Ed Skoog: Run the Red Lights
Washington State Book Award-winning poet Ed Skoog (Rough Day) reads from his newest collection, Run the Red Lights (Copper Canyon Press).
“Run the red lights” were the last words the musician Alex Chilton spoke to his wife on the way to the hospital. In Skoog’s new book the poems are running all the lights, the way that talking casually runs and flows over itself and intertwines with what others are saying. These plainspoken poems rediscover the relationship between talking and thinking, as they weave among enthusiastic jags about sex and love, theater, music, New Orleans, numbness, ghosts, wolves, history, violence, rescue, art marriage, mothers, fathers, and children.
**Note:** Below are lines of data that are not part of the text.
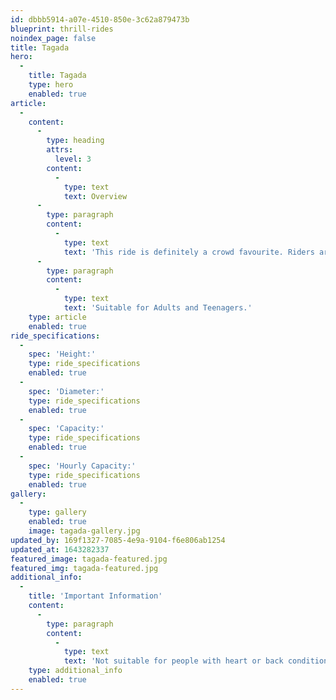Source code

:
 ```yaml
---
id: dbbb5914-a07e-4510-850e-3c62a879473b
blueprint: thrill-rides
noindex_page: false
title: Tagada
hero:
  -
    title: Tagada
    type: hero
    enabled: true
article:
  -
    content:
      -
        type: heading
        attrs:
          level: 3
        content:
          -
            type: text
            text: Overview
      -
        type: paragraph
        content:
          -
            type: text
            text: 'This ride is definitely a crowd favourite. Riders aren''t strapped in on this one, all riders stand against the wall while the ride spins and bounces up and down. Your ride operator will be in control at all times to ensure the ride is fun and safe at all times, for all thrill-seekers.'
      -
        type: paragraph
        content:
          -
            type: text
            text: 'Suitable for Adults and Teenagers.'
    type: article
    enabled: true
ride_specifications:
  -
    spec: 'Height:'
    type: ride_specifications
    enabled: true
  -
    spec: 'Diameter:'
    type: ride_specifications
    enabled: true
  -
    spec: 'Capacity:'
    type: ride_specifications
    enabled: true
  -
    spec: 'Hourly Capacity:'
    type: ride_specifications
    enabled: true
gallery:
  -
    type: gallery
    enabled: true
    image: tagada-gallery.jpg
updated_by: 169f1327-7085-4e9a-9104-f6e806ab1254
updated_at: 1643282337
featured_image: tagada-featured.jpg
featured_img: tagada-featured.jpg
additional_info:
  -
    title: 'Important Information'
    content:
      -
        type: paragraph
        content:
          -
            type: text
            text: 'Not suitable for people with heart or back conditions or of a nervous disposition should avoid riding. Other medical conditions that may preclude riding include pregnancy, recent surgery, broken bones, or neck problems.'
    type: additional_info
    enabled: true
---
```

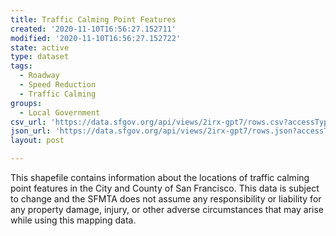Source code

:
 ```yaml
---
title: Traffic Calming Point Features
created: '2020-11-10T16:56:27.152711'
modified: '2020-11-10T16:56:27.152722'
state: active
type: dataset
tags:
  - Roadway
  - Speed Reduction
  - Traffic Calming
groups:
  - Local Government
csv_url: 'https://data.sfgov.org/api/views/2irx-gpt7/rows.csv?accessType=DOWNLOAD'
json_url: 'https://data.sfgov.org/api/views/2irx-gpt7/rows.json?accessType=DOWNLOAD'
layout: post

---
```

This shapefile contains information about the locations of traffic calming point features in the City and County of San Francisco. This data is subject to change and the SFMTA does not assume any responsibility or liability for any property damage, injury, or other adverse circumstances that may arise while using this mapping data.
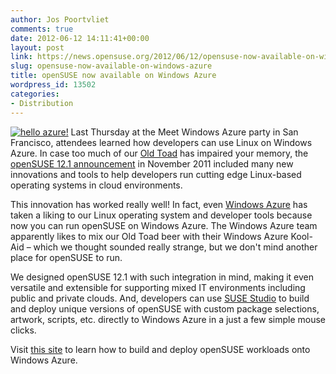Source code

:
 ```yaml
---
author: Jos Poortvliet
comments: true
date: 2012-06-12 14:11:41+00:00
layout: post
link: https://news.opensuse.org/2012/06/12/opensuse-now-available-on-windows-azure/
slug: opensuse-now-available-on-windows-azure
title: openSUSE now available on Windows Azure
wordpress_id: 13502
categories:
- Distribution
---
```


[![hello azure!](http://2.bp.blogspot.com/-vosCD7Mt5SQ/T9Cy5wFqKxI/AAAAAAAAAHc/e7nCXUVXDoY/s320/hello-azure.png)](http://susestudio.com)
Last Thursday at the Meet Windows Azure party in San Francisco, attendees learned how developers can use Linux on Windows Azure. In case too much of our [Old Toad](http://en.opensuse.org/openSUSE:Beer) has impaired your memory, the [openSUSE 12.1 announcement](http://news.opensuse.org/2011/11/16/opensuse-12-1-all-green/) in November 2011 included many new innovations and tools to help developers run cutting edge Linux-based operating systems in cloud environments.

This innovation has worked really well! In fact, even [Windows Azure](http://www.windowsazure.com/en-us/) has taken a liking to our Linux operating system and developer tools because now you can run openSUSE on Windows Azure. The Windows Azure team apparently likes to mix our Old Toad beer with their Windows Azure Kool-Aid – which we thought sounded really strange, but we don't mind another place for openSUSE to run.  <!-- more -->

We designed openSUSE 12.1 with such integration in mind, making it even versatile and extensible for supporting mixed IT environments including public and private clouds. And, developers can use [SUSE Studio](http://www.susestudio.com/) to build and deploy unique versions of openSUSE with custom package selections, artwork, scripts, etc. directly to Windows Azure in a just a few simple mouse clicks. 

Visit [this site](http://www.suse.com/suse-linux-enterprise-server-on-azure) to learn how to build and deploy openSUSE workloads onto Windows Azure.
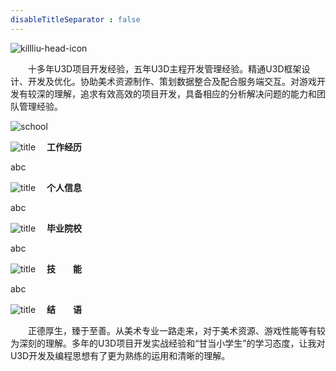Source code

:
 ```yaml
---
disableTitleSeparator : false
---
```


![killliu-head-icon](head.webp "killliu.com")

&emsp;&emsp;十多年U3D项目开发经验，五年U3D主程开发管理经验。精通U3D框架设计、开发及优化。协助美术资源制作、策划数据整合及配合服务端交互。对游戏开发有较深的理解，追求有效高效的项目开发，具备相应的分析解决问题的能力和团队管理经验。

![school](school.webp)

![title](line.webp)
**&emsp;工作经历** 

abc  
  
![title](line.webp)
**&emsp;个人信息** 

abc

![title](line.webp)
**&emsp;毕业院校** 

abc

![title](line.webp)
**&emsp;技&emsp;&emsp;能** 

abc

![title](end.webp)
**&emsp;结&emsp;&emsp;语** 

&emsp;&emsp;正德厚生，臻于至善。从美术专业一路走来，对于美术资源、游戏性能等有较为深刻的理解。多年的U3D项目开发实战经验和“甘当小学生”的学习态度，让我对U3D开发及编程思想有了更为熟练的运用和清晰的理解。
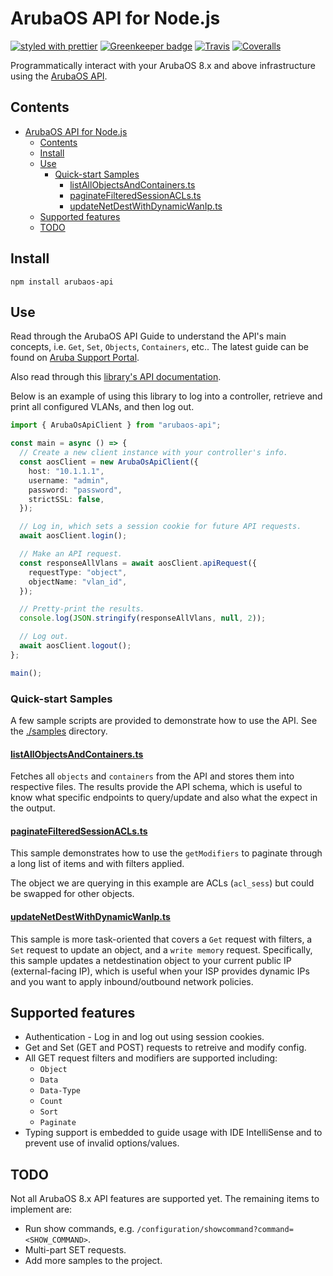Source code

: # ArubaOS API for Node.js

[![styled with prettier](https://img.shields.io/badge/styled_with-prettier-ff69b4.svg)](https://github.com/prettier/prettier)
[![Greenkeeper badge](https://badges.greenkeeper.io/ravishivt/arubaos-api.svg)](https://greenkeeper.io/)
[![Travis](https://img.shields.io/travis/ravishivt/arubaos-api.svg)](https://travis-ci.org/ravishivt/arubaos-api)
[![Coveralls](https://img.shields.io/coveralls/ravishivt/arubaos-api.svg)](https://coveralls.io/github/ravishivt/arubaos-api)

Programmatically interact with your ArubaOS 8.x and above infrastructure using the [ArubaOS API][api-documentation].


## Contents 
- [ArubaOS API for Node.js](#ArubaOS-API-for-Nodejs)
  - [Contents](#Contents)
  - [Install](#Install)
  - [Use](#Use)
    - [Quick-start Samples](#Quick-start-Samples)
      - [listAllObjectsAndContainers.ts](#listAllObjectsAndContainersts)
      - [paginateFilteredSessionACLs.ts](#paginateFilteredSessionACLsts)
      - [updateNetDestWithDynamicWanIp.ts](#updateNetDestWithDynamicWanIpts)
  - [Supported features](#Supported-features)
  - [TODO](#TODO)

## Install

`npm install arubaos-api`

## Use

Read through the ArubaOS API Guide to understand the API's main concepts, i.e. `Get`, `Set`, `Objects`, `Containers`, etc..  The latest guide can be found on [Aruba Support Portal](https://asp.arubanetworks.com/downloads;productIds=UHJvZHVjdDoxNDU3YzM0MC0yZTAwLTExZTgtYTBlMy0yZjg0MDRkYzQ3YmU%3D;documentFileContentIds=RmlsZUNvbnRlbnQ6OGZhNDU5NGMtMmUyMi0xMWU4LWJhODYtNGYzZGFiNzBiMWY3).

Also read through this [library's API documentation](https://ravishivt.github.io/arubaos-api/classes/arubaosapiclient.html).

Below is an example of using this library to log into a controller, retrieve and print all configured VLANs, and then log out.

```ts
import { ArubaOsApiClient } from "arubaos-api";

const main = async () => {
  // Create a new client instance with your controller's info.
  const aosClient = new ArubaOsApiClient({
    host: "10.1.1.1",
    username: "admin",
    password: "password",
    strictSSL: false,
  });

  // Log in, which sets a session cookie for future API requests.
  await aosClient.login();

  // Make an API request.
  const responseAllVlans = await aosClient.apiRequest({
    requestType: "object",
    objectName: "vlan_id",
  });

  // Pretty-print the results.
  console.log(JSON.stringify(responseAllVlans, null, 2));

  // Log out.
  await aosClient.logout();
};

main();
```

### Quick-start Samples

A few sample scripts are provided to demonstrate how to use the API.  See the [./samples](./samples) directory.

#### [listAllObjectsAndContainers.ts](./samples/listAllObjectsAndContainers.ts)
Fetches all `objects` and `containers` from the API and stores them into respective files. The results provide the API schema, which is useful to know what specific endpoints to query/update and also what the expect in the output.

#### [paginateFilteredSessionACLs.ts](./samples/paginateFilteredSessionACLs.ts)
This sample demonstrates how to use the `getModifiers` to paginate through a long list of items and with filters applied.

The object we are querying in this example are ACLs (`acl_sess`) but could be swapped for other objects.

#### [updateNetDestWithDynamicWanIp.ts](./samples/updateNetDestWithDynamicWanIp.ts)
This sample is more task-oriented that covers a `Get` request with filters, a `Set` request to update an object, and a `write memory` request.  Specifically, this sample updates a netdestination object to your current public IP (external-facing IP), which is useful when your ISP provides dynamic IPs and you want to apply inbound/outbound network policies.

## Supported features

+ Authentication - Log in and log out using session cookies.
+ Get and Set (GET and POST) requests to retreive and modify config.
+ All GET request filters and modifiers are supported including:
  + `Object`
  + `Data`
  + `Data-Type`
  + `Count`
  + `Sort`
  + `Paginate`
+ Typing support is embedded to guide usage with IDE IntelliSense and to prevent use of invalid options/values.

## TODO

Not all ArubaOS 8.x API features are supported yet.  The remaining items to implement are:

+ Run show commands, e.g. `/configuration/showcommand?command=<SHOW_COMMAND>`.
+ Multi-part SET requests.
+ Add more samples to the project.

[api-documentation]: https://www.arubanetworks.com/techdocs/ArubaOS_84_Web_Help/content/nbapiguide/api_overview/npapi.htm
Ed Skoog is the author of three books of poems: Mister Skylight, Rough Day (winner of the Washington State Book Award), and Run the Red Lights, all published by Copper Canyon Press. He has been a visiting writer at George Washington University, Wichita State University, and Hugo House. He has received fellowships from Lannan Foundation and Bread Loaf Writers Conference. His poems have appeared in Best American Poetry 2015, Paris Review, Poetry, American Poetry Review, New Republic, Tin House, and elsewhere. He is poetry editor of Okey-Panky, and co-host, with novelist J. Robert Lennon, of the podcast Lunch Box, with Ed and John. He teaches part-time at Portland Community College, Portland State University, the Idyllwild Writers Week, the Attic Institute, and 24PearlStreet.